L'employée s'est "immédiatement" aperçu de son erreur. "Mais depuis les nouvelles mesures d'encodage dans la base de données BAEC (Banque des Actes d'Etat Civil), il n'est plus possible de revenir en arrière pour récupérer une erreur: les données du registre national sont directement mises à jour". Ce qui explique que malgré la réaction rapide de la commune, le SPF Finances, par exemple, a été alerté du "décès" de Véronique et qu'il a envoyé un courrier à ses ayants droits (ses enfants, donc).
L'employée a été proactive, d'après l'échevine. "Elle a directement appelé le help-desk de la BAEC, elle a envoyé des emails, et finalement on lui a conseillé d'introduire une demande d'annulation auprès du tribunal de la famille.
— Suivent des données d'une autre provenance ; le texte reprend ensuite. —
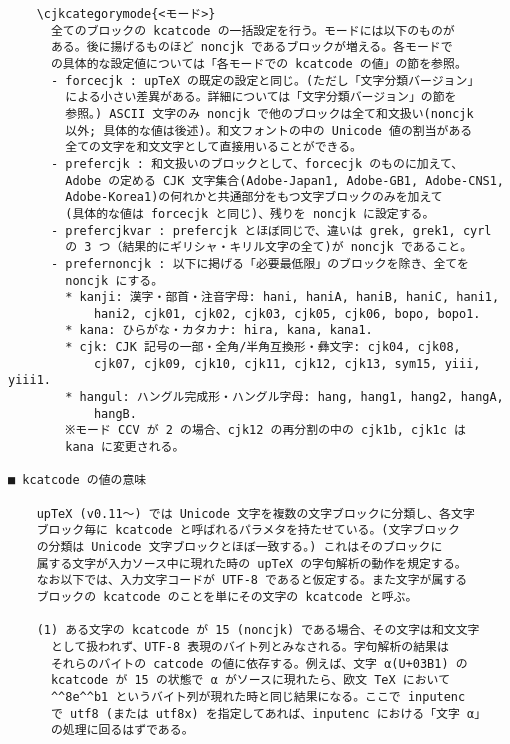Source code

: \documentclass[uplatex,dvipdfmx,a4paper]{jsarticle}
\begin{document}
\begin{verbatim}
    \cjkcategorymode{<モード>}
      全てのブロックの kcatcode の一括設定を行う。モードには以下のものが
      ある。後に揚げるものほど noncjk であるブロックが増える。各モードで
      の具体的な設定値については「各モードでの kcatcode の値」の節を参照。
      - forcecjk : upTeX の既定の設定と同じ。(ただし「文字分類バージョン」
        による小さい差異がある。詳細については「文字分類バージョン」の節を
        参照。) ASCII 文字のみ noncjk で他のブロックは全て和文扱い(noncjk
        以外; 具体的な値は後述)。和文フォントの中の Unicode 値の割当がある
        全ての文字を和文文字として直接用いることができる。
      - prefercjk : 和文扱いのブロックとして、forcecjk のものに加えて、
        Adobe の定める CJK 文字集合(Adobe-Japan1, Adobe-GB1, Adobe-CNS1,
        Adobe-Korea1)の何れかと共通部分をもつ文字ブロックのみを加えて
        (具体的な値は forcecjk と同じ)、残りを noncjk に設定する。
      - prefercjkvar : prefercjk とほぼ同じで、違いは grek, grek1, cyrl
        の 3 つ（結果的にギリシャ・キリル文字の全て)が noncjk であること。
      - prefernoncjk : 以下に掲げる「必要最低限」のブロックを除き、全てを
        noncjk にする。
        * kanji: 漢字・部首・注音字母: hani, haniA, haniB, haniC, hani1,
            hani2, cjk01, cjk02, cjk03, cjk05, cjk06, bopo, bopo1.
        * kana: ひらがな・カタカナ: hira, kana, kana1.
        * cjk: CJK 記号の一部・全角/半角互換形・彝文字: cjk04, cjk08, 
            cjk07, cjk09, cjk10, cjk11, cjk12, cjk13, sym15, yiii, yiii1.
        * hangul: ハングル完成形・ハングル字母: hang, hang1, hang2, hangA,
            hangB.
        ※モード CCV が 2 の場合、cjk12 の再分割の中の cjk1b, cjk1c は
        kana に変更される。

■ kcatcode の値の意味

    upTeX (v0.11～) では Unicode 文字を複数の文字ブロックに分類し、各文字
    ブロック毎に kcatcode と呼ばれるパラメタを持たせている。(文字ブロック
    の分類は Unicode 文字ブロックとほぼ一致する。) これはそのブロックに
    属する文字が入力ソース中に現れた時の upTeX の字句解析の動作を規定する。
    なお以下では、入力文字コードが UTF-8 であると仮定する。また文字が属する
    ブロックの kcatcode のことを単にその文字の kcatcode と呼ぶ。

    (1) ある文字の kcatcode が 15 (noncjk) である場合、その文字は和文文字
      として扱われず、UTF-8 表現のバイト列とみなされる。字句解析の結果は
      それらのバイトの catcode の値に依存する。例えば、文字 α(U+03B1) の
      kcatcode が 15 の状態で α がソースに現れたら、欧文 TeX において
      ^^8e^^b1 というバイト列が現れた時と同じ結果になる。ここで inputenc
      で utf8 (または utf8x) を指定してあれば、inputenc における「文字 α」
      の処理に回るはずである。


\end{verbatim}
\end{document}
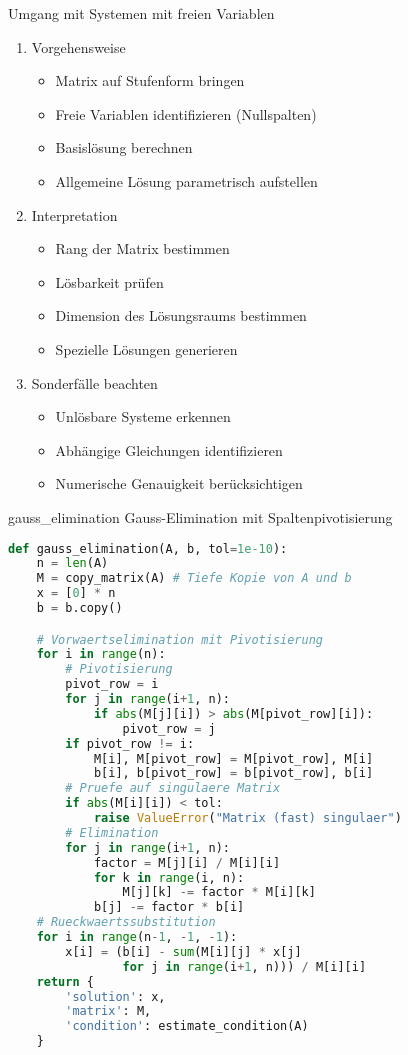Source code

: \begin{KR}{Umgang mit Systemen mit freien Variablen}
\begin{enumerate}
    \item Vorgehensweise
    \begin{itemize}
        \item Matrix auf Stufenform bringen
        \item Freie Variablen identifizieren (Nullspalten)
        \item Basislösung berechnen
        \item Allgemeine Lösung parametrisch aufstellen
    \end{itemize}
    
    \item Interpretation
    \begin{itemize}
        \item Rang der Matrix bestimmen
        \item Lösbarkeit prüfen
        \item Dimension des Lösungsraums bestimmen
        \item Spezielle Lösungen generieren
    \end{itemize}
    
    \item Sonderfälle beachten
    \begin{itemize}
        \item Unlösbare Systeme erkennen
        \item Abhängige Gleichungen identifizieren
        \item Numerische Genauigkeit berücksichtigen
    \end{itemize}
\end{enumerate}
\end{KR}

\begin{examplecode}{gauss\_elimination} Gauss-Elimination mit Spaltenpivotisierung
\begin{lstlisting}[language=Python, style=basesmol]
def gauss_elimination(A, b, tol=1e-10):
    n = len(A)
    M = copy_matrix(A) # Tiefe Kopie von A und b
    x = [0] * n
    b = b.copy()

    # Vorwaertselimination mit Pivotisierung
    for i in range(n):
        # Pivotisierung
        pivot_row = i
        for j in range(i+1, n):
            if abs(M[j][i]) > abs(M[pivot_row][i]):
                pivot_row = j
        if pivot_row != i:
            M[i], M[pivot_row] = M[pivot_row], M[i]
            b[i], b[pivot_row] = b[pivot_row], b[i]
        # Pruefe auf singulaere Matrix
        if abs(M[i][i]) < tol:
            raise ValueError("Matrix (fast) singulaer")
        # Elimination
        for j in range(i+1, n):
            factor = M[j][i] / M[i][i]
            for k in range(i, n):
                M[j][k] -= factor * M[i][k]
            b[j] -= factor * b[i]
    # Rueckwaertssubstitution
    for i in range(n-1, -1, -1):
        x[i] = (b[i] - sum(M[i][j] * x[j] 
                for j in range(i+1, n))) / M[i][i]
    return {
        'solution': x,
        'matrix': M,
        'condition': estimate_condition(A)
    }
\end{lstlisting}
\end{examplecode}

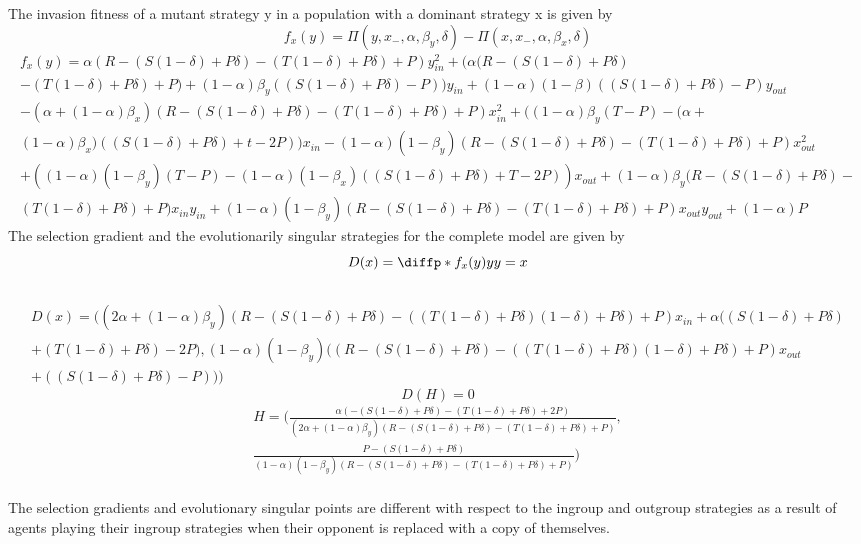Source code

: \documentclass[]{llncs}
\begin{document}
The invasion fitness of a mutant strategy y in a population with a dominant strategy x is given by 
\[
f_x(y) = \Pi ( y, x_{-} , \alpha, \beta_y, \delta) - \Pi ( x, x_{-} , \alpha, \beta_x, \delta) 
\]
\begin{multline}
f_x(y) = \alpha (R - (S(1-\delta)+P\delta) -(T(1-\delta)+P\delta)+P) y_{in}^2 + (\alpha(R - (S(1-\delta)+P\delta) \\
-(T(1-\delta)+P\delta)+P) + (1-\alpha)\beta_y((S(1-\delta)+P\delta)-P))y_{in} + (1-\alpha)(1-\beta)((S(1-\delta)+P\delta)-P)y_{out} \\ 
- (\alpha + (1-\alpha)\beta_x)(R - (S(1-\delta)+P\delta) -(T(1-\delta)+P\delta)+P)x_{in}^2 + ((1-\alpha)\beta_y(T-P) - (\alpha+\\(1-\alpha)\beta_x)((S(1-\delta)+P\delta)+t-2P))x_{in} - (1-\alpha)(1-\beta_y)(R - (S(1-\delta)+P\delta) -(T(1-\delta)+P\delta)+P)x_{out}^2 \\+((1-\alpha)(1-\beta_y)(T-P) - (1-\alpha)(1-\beta_x)((S(1-\delta)+P\delta)+T-2P))x_{out} + (1-\alpha)\beta_y(R - (S(1-\delta)+P\delta) -\\(T(1-\delta)+P\delta)+P)x_{in}y_{in} + (1-\alpha)(1-\beta_y)(R - (S(1-\delta)+P\delta) -(T(1-\delta)+P\delta)+P)x_{out}y_{out} + (1-\alpha)P
\end{multline}
The selection gradient and the evolutionarily singular strategies for the complete model are given by
\[
D(x) = \diffp*{f_x(y)}{y}{y=x}
\]
\\
\begin{multline}
D(x) = ((2\alpha + (1-\alpha)\beta_y)(R - (S(1-\delta)+P\delta) -((T(1-\delta)+P\delta)(1-\delta)+P\delta)+ P) x_{in} + \alpha((S(1-\delta)+P\delta)\\+(T(1-\delta)+P\delta)-2P), (1-\alpha)(1-\beta_y)((R - (S(1-\delta)+P\delta) -((T(1-\delta)+P\delta)(1-\delta)+P\delta)+ P) x_{out} \\+ ((S(1-\delta)+P\delta)-P)))
\end{multline}
\[
D(H) = 0
\]
\begin{multline}
H = (\frac{\alpha(-(S(1-\delta)+P\delta)-(T(1-\delta)+P\delta)+2P)}{(2\alpha + (1-\alpha)\beta_y)(R - (S(1-\delta)+P\delta) - (T(1-\delta)+P\delta) + P)},\\ \frac{P-(S(1-\delta)+P\delta)}{(1-\alpha)(1-\beta_y)(R - (S(1-\delta)+P\delta) - (T(1-\delta)+P\delta) +P)}) 
\end{multline}
\\
The selection gradients and evolutionary singular points are different with respect to the ingroup and outgroup strategies as a result of agents playing their ingroup strategies when their opponent is replaced with a copy of themselves. 
\end{document}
La procédure est en cours". C'est une formalité administrative car vous l'avez compris, les problèmes sont derrière Véronique, désormais. Effectivement, en interne, "la responsable de l'employée a téléphoné au service population pour qu'on puisse modifier le registre national et préciser que madame n'était pas décédée. Il n'y a donc eu aucun changement dans sa feuille de registre national". Donc, pour résumer, "c'est rectifié, mais il faut quand même introduire une demande officielle d'annulation".
Procédure disciplinaire en cours
L'échevine Fabienne Miroir ne prend pas cette bourde à la légère. "Même si c'est une erreur d'une employée, je reste civilement responsable. J'ai donc envoyé un courrier d'excuse. Et des entretiens ont lieu pour entamer une procédure disciplinaire", pour sanctionner "cette erreur dramatique".
Une sanction qui doit servir de rappel. "Il est essentiel de vérifier deux fois, les employés doivent être très attentifs, ce n'est pas un bête acte administratif".
L'employée est en congé actuellement. Elle doit être entendue, ensuite le receveur communal décidera de la sanction. "Ça peut être un avertissement, un blâme, un retrait de salaire".
"Aux Etats-Unis, je serais millionnaire"
Véronique ne tient pas à ce que l'employée soit sanctionnée, et reconnait qu'une erreur, ça peut arriver. Au final, il y a eu des petites conséquences administratives (une nouvelle carte d'identité et quelques courriers), aucune conséquence financière.
Mais, tout de même, "une grande émotion psychologique liée aux courriers disant que je suis morte et puis adressé aux ayants droits". Sans oublier le fait que Véronique a perdu sa maman, sa tante, "et puis moi", ironise-t-elle.
En dehors de ça, "ça va, tout est visiblement rentré dans l'ordre, mais je garde précieusement tous ces documents". Elle confirme que le personnel de la commune d'Anderlecht a été très collaboratif: "Ils se sont confondus en excuses et ils ont tout fait pour que ce soit rapidement remis en état".
Pourtant, elle a pensé à intenter une action en justice. "Mais j'ai parlé avec quelques personnes, et ils m'ont dit que le mieux était d'accepter la situation. J'étais énervée au début, je me suis dit que si je vivais aux Etats-Unis, je serais peut-être millionnaire avec un avocat qui se serait battu bec et ongle pour m'obtenir des dommages et intérêts. Mais voilà, le dommage psychologique, apparemment, on s'en tape en Belgique".
A l'heure actuelle, cependant, Véronique a autre chose en tête. "Je suis toujours chez moi avec les cendres de ma maman, et je vais bientôt partir pour aller les répandre. C'est un moment difficile, ma cousine l'a fait la semaine passée. On est toujours dans le deuil, dans la famille. Et la plus âgée, maintenant, c'est moi, je me dis que je suis la suivante, même si ce n'est qu'une image".